Assignment: Copy the records below exactly.

** Input data follows **

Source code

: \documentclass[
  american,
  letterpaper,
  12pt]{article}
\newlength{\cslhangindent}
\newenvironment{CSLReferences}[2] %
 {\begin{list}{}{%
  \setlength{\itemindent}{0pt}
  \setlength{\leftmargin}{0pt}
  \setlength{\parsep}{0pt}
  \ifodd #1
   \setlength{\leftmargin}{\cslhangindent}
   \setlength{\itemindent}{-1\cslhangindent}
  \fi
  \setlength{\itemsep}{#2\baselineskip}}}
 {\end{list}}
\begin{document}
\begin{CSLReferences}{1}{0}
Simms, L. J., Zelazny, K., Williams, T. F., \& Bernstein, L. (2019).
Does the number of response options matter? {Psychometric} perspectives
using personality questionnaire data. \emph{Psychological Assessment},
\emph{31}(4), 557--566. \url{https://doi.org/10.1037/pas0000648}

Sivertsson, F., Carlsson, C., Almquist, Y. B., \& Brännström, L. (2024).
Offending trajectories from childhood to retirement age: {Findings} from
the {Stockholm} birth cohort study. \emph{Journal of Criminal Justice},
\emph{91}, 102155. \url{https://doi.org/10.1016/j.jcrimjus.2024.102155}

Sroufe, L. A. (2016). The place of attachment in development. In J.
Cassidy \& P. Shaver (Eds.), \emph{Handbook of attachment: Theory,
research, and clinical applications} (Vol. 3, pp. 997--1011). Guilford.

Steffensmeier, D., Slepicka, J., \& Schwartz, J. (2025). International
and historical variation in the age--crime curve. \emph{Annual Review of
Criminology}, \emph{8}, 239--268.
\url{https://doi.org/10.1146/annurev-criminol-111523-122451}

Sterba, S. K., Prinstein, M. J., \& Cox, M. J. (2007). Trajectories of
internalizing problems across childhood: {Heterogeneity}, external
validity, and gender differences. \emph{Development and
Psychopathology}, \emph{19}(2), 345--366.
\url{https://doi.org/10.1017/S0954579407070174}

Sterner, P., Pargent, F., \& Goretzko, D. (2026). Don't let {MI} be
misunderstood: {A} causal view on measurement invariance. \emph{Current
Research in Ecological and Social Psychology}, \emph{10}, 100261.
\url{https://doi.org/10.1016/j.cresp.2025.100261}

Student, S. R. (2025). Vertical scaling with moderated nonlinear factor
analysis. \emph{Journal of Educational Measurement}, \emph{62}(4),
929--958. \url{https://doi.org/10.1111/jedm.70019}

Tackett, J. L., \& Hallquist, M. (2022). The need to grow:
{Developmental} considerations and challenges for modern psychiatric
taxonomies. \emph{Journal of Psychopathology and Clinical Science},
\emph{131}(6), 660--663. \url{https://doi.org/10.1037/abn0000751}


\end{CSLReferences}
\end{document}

** End of Input data **

Expected answer:
Source code

: \documentclass[
  american,
  letterpaper,
  12pt]{article}
\newlength{\cslhangindent}
\newenvironment{CSLReferences}[2] %
 {\begin{list}{}{%
  \setlength{\itemindent}{0pt}
  \setlength{\leftmargin}{0pt}
  \setlength{\parsep}{0pt}
  \ifodd #1
   \setlength{\leftmargin}{\cslhangindent}
   \setlength{\itemindent}{-1\cslhangindent}
  \fi
  \setlength{\itemsep}{#2\baselineskip}}}
 {\end{list}}
\begin{document}
\begin{CSLReferences}{1}{0}
Simms, L. J., Zelazny, K., Williams, T. F., \& Bernstein, L. (2019).
Does the number of response options matter? {Psychometric} perspectives
using personality questionnaire data. \emph{Psychological Assessment},
\emph{31}(4), 557--566. \url{https://doi.org/10.1037/pas0000648}

Sivertsson, F., Carlsson, C., Almquist, Y. B., \& Brännström, L. (2024).
Offending trajectories from childhood to retirement age: {Findings} from
the {Stockholm} birth cohort study. \emph{Journal of Criminal Justice},
\emph{91}, 102155. \url{https://doi.org/10.1016/j.jcrimjus.2024.102155}

Sroufe, L. A. (2016). The place of attachment in development. In J.
Cassidy \& P. Shaver (Eds.), \emph{Handbook of attachment: Theory,
research, and clinical applications} (Vol. 3, pp. 997--1011). Guilford.

Steffensmeier, D., Slepicka, J., \& Schwartz, J. (2025). International
and historical variation in the age--crime curve. \emph{Annual Review of
Criminology}, \emph{8}, 239--268.
\url{https://doi.org/10.1146/annurev-criminol-111523-122451}

Sterba, S. K., Prinstein, M. J., \& Cox, M. J. (2007). Trajectories of
internalizing problems across childhood: {Heterogeneity}, external
validity, and gender differences. \emph{Development and
Psychopathology}, \emph{19}(2), 345--366.
\url{https://doi.org/10.1017/S0954579407070174}

Sterner, P., Pargent, F., \& Goretzko, D. (2026). Don't let {MI} be
misunderstood: {A} causal view on measurement invariance. \emph{Current
Research in Ecological and Social Psychology}, \emph{10}, 100261.
\url{https://doi.org/10.1016/j.cresp.2025.100261}

Student, S. R. (2025). Vertical scaling with moderated nonlinear factor
analysis. \emph{Journal of Educational Measurement}, \emph{62}(4),
929--958. \url{https://doi.org/10.1111/jedm.70019}

Tackett, J. L., \& Hallquist, M. (2022). The need to grow:
{Developmental} considerations and challenges for modern psychiatric
taxonomies. \emph{Journal of Psychopathology and Clinical Science},
\emph{131}(6), 660--663. \url{https://doi.org/10.1037/abn0000751}


\end{CSLReferences}
\end{document}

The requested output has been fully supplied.